Интересно, а стоило ли мне рассказывать своему новому знакомому, как там все было на самом деле? Ведь он тогда невольно соприкоснулся с одной старой, не дающей мне покоя тайной. Это ведь был не просто «золотой пароход». Колчак, отступая на восток в 1919 году, передал свои полномочия Верховного правителя России Антону Ивановичу Деникину. Одновременно было решено передать Добровольческой армии и часть ценностей колчаковского золотого запаса, который еще именуют «золотой эшелон». Чехам и союзникам адмирал уже тогда не доверял, подозревая, что они или «зажмут» золото и упрут его с собой за границу (что и произошло в итоге), или сдадут его большевикам в обмен на собственные шкуры. По сухопутью связи между Сибирской и Добровольческой армиями не было. Соответственно, для передачи ценностей оставался один-единственный весьма рискованный путь – по Ангаре и Енисею выйти в Карское море и дойти морским путем до Архангельска, где еще держалась Северная армия генерала Миллера. План был предложен капитаном 2-го ранга фон Шлибеном, который когда-то вместе с молодым Колчаком участвовал в полярных экспедициях. План отдавал чистой авантюрой, но других вариантов попросту не было. И действительно, все делалось в большой спешке. Под рукой у фон Шлибена был только байкальский речной ледокол «Баргузин». Его грузоподъемность ограничивалась 250 тоннами, то есть реально можно было погрузить 16 железнодорожных вагонов по 100 пудов в каждом. Соответственно, отобрано было самое ценное. А именно – платина, драгоценные камни, ювелирные изделия и всевозможные документы о тайных вкладах и займах за рубежом.

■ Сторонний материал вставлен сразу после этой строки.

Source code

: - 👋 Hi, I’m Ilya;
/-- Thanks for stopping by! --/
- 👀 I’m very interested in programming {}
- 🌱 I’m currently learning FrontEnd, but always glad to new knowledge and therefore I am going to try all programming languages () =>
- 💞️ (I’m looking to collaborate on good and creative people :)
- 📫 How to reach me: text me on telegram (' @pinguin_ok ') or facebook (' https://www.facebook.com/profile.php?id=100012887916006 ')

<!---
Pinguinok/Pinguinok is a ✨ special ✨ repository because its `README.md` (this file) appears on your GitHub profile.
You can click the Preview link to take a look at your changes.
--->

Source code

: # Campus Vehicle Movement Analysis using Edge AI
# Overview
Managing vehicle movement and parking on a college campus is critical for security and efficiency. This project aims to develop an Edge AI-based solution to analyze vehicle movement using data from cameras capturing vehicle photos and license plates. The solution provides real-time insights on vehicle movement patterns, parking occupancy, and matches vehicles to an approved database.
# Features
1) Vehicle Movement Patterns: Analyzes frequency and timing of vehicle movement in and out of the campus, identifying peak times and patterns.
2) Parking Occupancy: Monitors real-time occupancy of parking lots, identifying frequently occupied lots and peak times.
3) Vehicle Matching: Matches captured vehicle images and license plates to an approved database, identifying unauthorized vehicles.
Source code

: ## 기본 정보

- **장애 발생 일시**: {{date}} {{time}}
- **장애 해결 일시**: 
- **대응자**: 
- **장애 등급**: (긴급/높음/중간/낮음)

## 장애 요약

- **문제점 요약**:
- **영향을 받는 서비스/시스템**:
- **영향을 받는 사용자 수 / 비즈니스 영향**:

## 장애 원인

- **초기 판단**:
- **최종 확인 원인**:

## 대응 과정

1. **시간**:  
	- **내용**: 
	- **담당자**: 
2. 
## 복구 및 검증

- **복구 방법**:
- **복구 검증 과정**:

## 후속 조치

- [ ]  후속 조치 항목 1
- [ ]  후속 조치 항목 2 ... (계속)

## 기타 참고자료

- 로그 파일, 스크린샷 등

Я пытался подсчитать примерную ценность этого груза, и по моим прикидкам, она была не меньше остальной части золотого запаса, который тогда сперли чехи. Ну, а в остальном история была детективная. Шестнадцать отобранных вагонов загнали в тупик на разъезде Горинск, рядом с речным затоном. И фон Шлибен с его минимальной командой грузил все это добро на ледокол. Причем, по некоторым данным, погрузка закончилась уже после прихода красных. Но они успели погрузиться и, как было задумано, отплыть. Как водится, красные об этой акции белых знали. И в составе команды «Баргузина» был агент ВЧК, некий балтийский матрос Артемий Сенькин. Четких планов товарища Дзержинского и компании насчет этого ледокола я в архивах не нашел. Видимо, уже при выходе в море Сенькин должен был поднять на борту бунт и увести судно в контролируемое красными или просто какое-нибудь глухое место.
Дальше в этой истории начинается самое интересное. До Карского моря «Баргузин», судя по всему, добрался, но далее, видимо, застрял во льдах. По имеющимся сведениям, в середине 20-х в Европе объявились один или двое моряков из команды ледокола. Их рассказы были сбивчивы. Якобы на борту была перестрелка, которая ничем хорошим не кончилась. Потом все произошло прямо как в «Двух капитанах» у Каверина. Часть команды осталась зимовать на ледоколе, а часть попыталась выйти из льдов пешим ходом. Судьба тех, кто остался, в том числе фон Шлибена и Сенькина, осталась неизвестной. Ну, а от вышедших добиться ничего внятного не удалось. Разве что, у белоэмигрантской верхушки сложилась полная уверенность в том, что где-то у Северного полюса дрейфуют черт знает где огромные ценности, принадлежащие им и никому другому. И, насколько я сумел установить, с начала 1930-х годов кое-кто в белоэмигрантской среде устроил некую нехилую возню, связанную с «полярными исследованиями». А эту возню, в свою очередь, отслеживало (или даже контролировало) ОГПУ. Дальше в моих исследованиях на эту тему был явный пробел. По идее, если «Баргузин» не был окончательно раздавлен во льдах, он должен и сейчас болтаться где-то в тех местах. И вдруг оказывается, что еще в 1937-м кое-кто пытался разгрызть этот «орешек». А что именно этот – абсолютно никаких сомнений. Просто потому, что никаких других «золотых пароходов» там быть не могло в принципе. В общем, я промолчал, решив не возбуждать излишний интерес товарища Веника к этой тайне.